The west ends of the two aisles have identical windows, each being a single lancet under a pointed head with colonettes supporting the arches.
At the west end of the south aisle stands the octagonal font with a domed cover.
The imposing west end of the church is on three levels.
At the ground level the central west door has deep bands of moulding rising from clustered shafts.
Flanking are two identical moulded arches filled with blind trefoil tracery with a quatrefoil design above.
The middle level has a wall arcade of seven bays with moulded arches with ornamentation in the inner order that varies across the arcade. Each arch springs from four capitals on top of slender round shafts which are clear of the wall itself.
The upper level has two single lancet windows in pointed arches framing the central west window. The central window has three lights under a four-centred arch. The outer lights have cinquefoil designs whilst the central light is trefoiled. The three upper windows are linked with shared shafts forming the arches.
The north aisle has two windows surrounding the north door. The two windows are the same with three cinquefoiled lights with perpendicular tracery under four centred arches. The simple north door is under a two centred arch.
The north transept has single lancet windows to the west and east.
On the north side there are three single lancets under a shared hood-mould.
Above is a round window with a multifoil design surrounded by alternating trefoils and quatrefoils.
In the angle between the transept and the chancel is a stair turret leading via an internal door to the tower above.
The tower is of three stages above the roofs. The lower stage has two lancet windows on the north, west and south sides.
The middle stage varies with the east and west faces having an arcade of three bays. The outer bays being blind with a round arch in the middle containing two lancets.
On the north and south sides these centre bays are replaced with two distinct lancets under pointed heads. In all cases the jambs are formed of shafts. Above this middle stage is a small corbel table on what used to be the top of the tower until C15 when the upper level was added.
The upper level has single openings of two trefoiled lights under a pointed arch on the east, south and west sides.
On the north, there are two separate lancet openings under ogee heads. There is a further corbel table below the embattled parapet.
There is a square stair turret in the south-east corner and a clock face on the south side of the tower.
The chancel has three lancet windows on each side under pointed arches with a string course around all sides.
The three north facing windows are plain whilst those to the south have dog tooth ornamentation in the hood-mould.
The south side priest’s door also has the dogtooth decoration in its hood-mould.

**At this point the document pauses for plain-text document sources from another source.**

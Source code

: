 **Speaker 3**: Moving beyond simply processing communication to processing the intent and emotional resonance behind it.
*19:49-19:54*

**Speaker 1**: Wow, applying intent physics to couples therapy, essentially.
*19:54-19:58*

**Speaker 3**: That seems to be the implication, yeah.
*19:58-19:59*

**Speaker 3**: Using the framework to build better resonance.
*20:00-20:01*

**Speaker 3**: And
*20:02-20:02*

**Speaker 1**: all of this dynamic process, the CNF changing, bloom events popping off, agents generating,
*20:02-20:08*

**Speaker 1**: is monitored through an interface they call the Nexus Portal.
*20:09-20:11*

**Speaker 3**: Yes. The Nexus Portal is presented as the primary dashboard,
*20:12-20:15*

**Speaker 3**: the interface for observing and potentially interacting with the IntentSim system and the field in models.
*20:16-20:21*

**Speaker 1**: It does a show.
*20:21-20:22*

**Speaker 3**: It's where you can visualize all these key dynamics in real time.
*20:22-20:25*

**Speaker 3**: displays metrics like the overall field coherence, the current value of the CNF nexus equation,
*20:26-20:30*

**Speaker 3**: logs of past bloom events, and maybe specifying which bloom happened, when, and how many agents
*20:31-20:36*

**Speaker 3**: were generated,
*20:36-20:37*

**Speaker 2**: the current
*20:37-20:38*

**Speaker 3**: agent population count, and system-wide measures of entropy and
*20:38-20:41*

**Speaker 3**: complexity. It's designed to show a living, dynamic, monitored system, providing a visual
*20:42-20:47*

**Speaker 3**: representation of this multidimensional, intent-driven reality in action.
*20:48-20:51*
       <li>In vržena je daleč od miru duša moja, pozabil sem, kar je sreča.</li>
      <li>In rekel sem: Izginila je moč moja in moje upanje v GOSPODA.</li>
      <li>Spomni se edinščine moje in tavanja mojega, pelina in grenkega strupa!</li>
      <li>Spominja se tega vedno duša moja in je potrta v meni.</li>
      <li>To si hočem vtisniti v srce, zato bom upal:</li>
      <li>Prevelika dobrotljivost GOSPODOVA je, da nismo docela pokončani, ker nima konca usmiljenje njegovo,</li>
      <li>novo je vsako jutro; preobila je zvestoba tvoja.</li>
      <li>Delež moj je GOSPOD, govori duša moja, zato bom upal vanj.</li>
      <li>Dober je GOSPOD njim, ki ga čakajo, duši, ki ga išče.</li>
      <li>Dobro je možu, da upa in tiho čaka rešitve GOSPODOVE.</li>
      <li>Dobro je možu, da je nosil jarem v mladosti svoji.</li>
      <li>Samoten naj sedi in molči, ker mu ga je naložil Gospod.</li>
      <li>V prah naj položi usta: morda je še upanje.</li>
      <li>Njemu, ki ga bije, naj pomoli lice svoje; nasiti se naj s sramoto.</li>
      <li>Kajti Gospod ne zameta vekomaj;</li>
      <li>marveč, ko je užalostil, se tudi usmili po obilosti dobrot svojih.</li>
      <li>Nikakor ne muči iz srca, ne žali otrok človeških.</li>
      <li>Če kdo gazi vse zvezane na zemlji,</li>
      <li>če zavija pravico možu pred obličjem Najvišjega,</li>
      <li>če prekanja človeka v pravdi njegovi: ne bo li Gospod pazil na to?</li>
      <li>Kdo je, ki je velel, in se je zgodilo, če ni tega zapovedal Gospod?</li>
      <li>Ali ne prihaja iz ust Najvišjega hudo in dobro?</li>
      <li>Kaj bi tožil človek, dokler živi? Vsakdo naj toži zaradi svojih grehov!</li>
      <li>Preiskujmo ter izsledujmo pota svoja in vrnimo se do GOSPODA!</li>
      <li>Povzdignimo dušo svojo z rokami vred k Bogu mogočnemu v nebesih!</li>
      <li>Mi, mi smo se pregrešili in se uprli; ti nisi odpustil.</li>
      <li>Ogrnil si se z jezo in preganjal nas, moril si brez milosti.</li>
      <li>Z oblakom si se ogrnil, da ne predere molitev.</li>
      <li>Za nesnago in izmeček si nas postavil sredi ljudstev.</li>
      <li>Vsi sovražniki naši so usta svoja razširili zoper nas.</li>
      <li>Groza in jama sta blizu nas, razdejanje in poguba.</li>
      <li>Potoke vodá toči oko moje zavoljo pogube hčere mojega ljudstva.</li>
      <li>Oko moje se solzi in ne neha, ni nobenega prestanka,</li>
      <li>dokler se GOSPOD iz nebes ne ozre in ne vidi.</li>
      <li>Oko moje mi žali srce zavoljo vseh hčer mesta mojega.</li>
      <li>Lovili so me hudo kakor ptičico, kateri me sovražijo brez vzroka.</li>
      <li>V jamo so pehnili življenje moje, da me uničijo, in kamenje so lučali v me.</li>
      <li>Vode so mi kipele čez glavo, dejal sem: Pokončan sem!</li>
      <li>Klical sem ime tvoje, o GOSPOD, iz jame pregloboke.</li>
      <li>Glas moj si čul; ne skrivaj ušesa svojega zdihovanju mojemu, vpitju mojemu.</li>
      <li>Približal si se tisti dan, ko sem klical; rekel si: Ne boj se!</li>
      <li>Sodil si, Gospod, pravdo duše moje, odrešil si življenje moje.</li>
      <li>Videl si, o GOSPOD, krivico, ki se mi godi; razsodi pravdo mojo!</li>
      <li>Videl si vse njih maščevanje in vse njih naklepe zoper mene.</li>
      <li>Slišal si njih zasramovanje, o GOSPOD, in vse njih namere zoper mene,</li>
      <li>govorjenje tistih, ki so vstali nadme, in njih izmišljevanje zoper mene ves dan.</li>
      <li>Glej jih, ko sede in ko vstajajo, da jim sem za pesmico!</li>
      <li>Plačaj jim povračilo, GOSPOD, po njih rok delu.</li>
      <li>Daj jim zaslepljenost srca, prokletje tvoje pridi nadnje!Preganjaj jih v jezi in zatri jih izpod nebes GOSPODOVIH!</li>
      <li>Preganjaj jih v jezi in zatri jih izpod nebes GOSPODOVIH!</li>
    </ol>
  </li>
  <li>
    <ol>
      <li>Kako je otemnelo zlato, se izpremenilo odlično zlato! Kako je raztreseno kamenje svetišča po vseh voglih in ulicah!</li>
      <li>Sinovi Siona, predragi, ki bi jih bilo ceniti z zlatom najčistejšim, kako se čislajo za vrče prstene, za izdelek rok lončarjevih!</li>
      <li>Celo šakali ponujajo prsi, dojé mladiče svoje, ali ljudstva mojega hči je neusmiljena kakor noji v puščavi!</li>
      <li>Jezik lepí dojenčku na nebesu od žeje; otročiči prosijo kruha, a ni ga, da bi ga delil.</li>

The east window is of five lights under a two-centred arch with extensive net tracery using enriched quatrefoil designs.
The window was commissioned in 1951 by Sir Richard and Lady Wells in memory of their three sons, who fell in the Second World War along their nurse. The design consists of a central figure of Christ, flanked by St Christoper, St Mary to the left and St George and St James to the right. These saints are the patrons to sailors, this church, soldiers and airmen respectively.
The east end of the church has clasping buttresses at the corners.
Inside, the nave is of four bays with the columns alternating between round and octagonal on opposite sides.
The oak rood screen is undated but its style indicates C15 work and is fortunate to have survived the Puritan purges of C17. The inscription across the middle translates as “Pray for the souls of Richard Kynge and his wife Annette builders of this work”.
The over large pulpit dates from restorations in 1895.
To the sides of the altar are an aumbry to store consecrated bread and on the south side a double piscina with a central pillar.
The roof corbels depicting the four Evangelists, Mathew (represented by an Angel), Mark (a winged lion), Luke (a winged ox) and John (an eagle) are in the four corners of the roof. The other corbels probably depict local people when the church was built and include a figure with his head between his legs sticking his tongue out.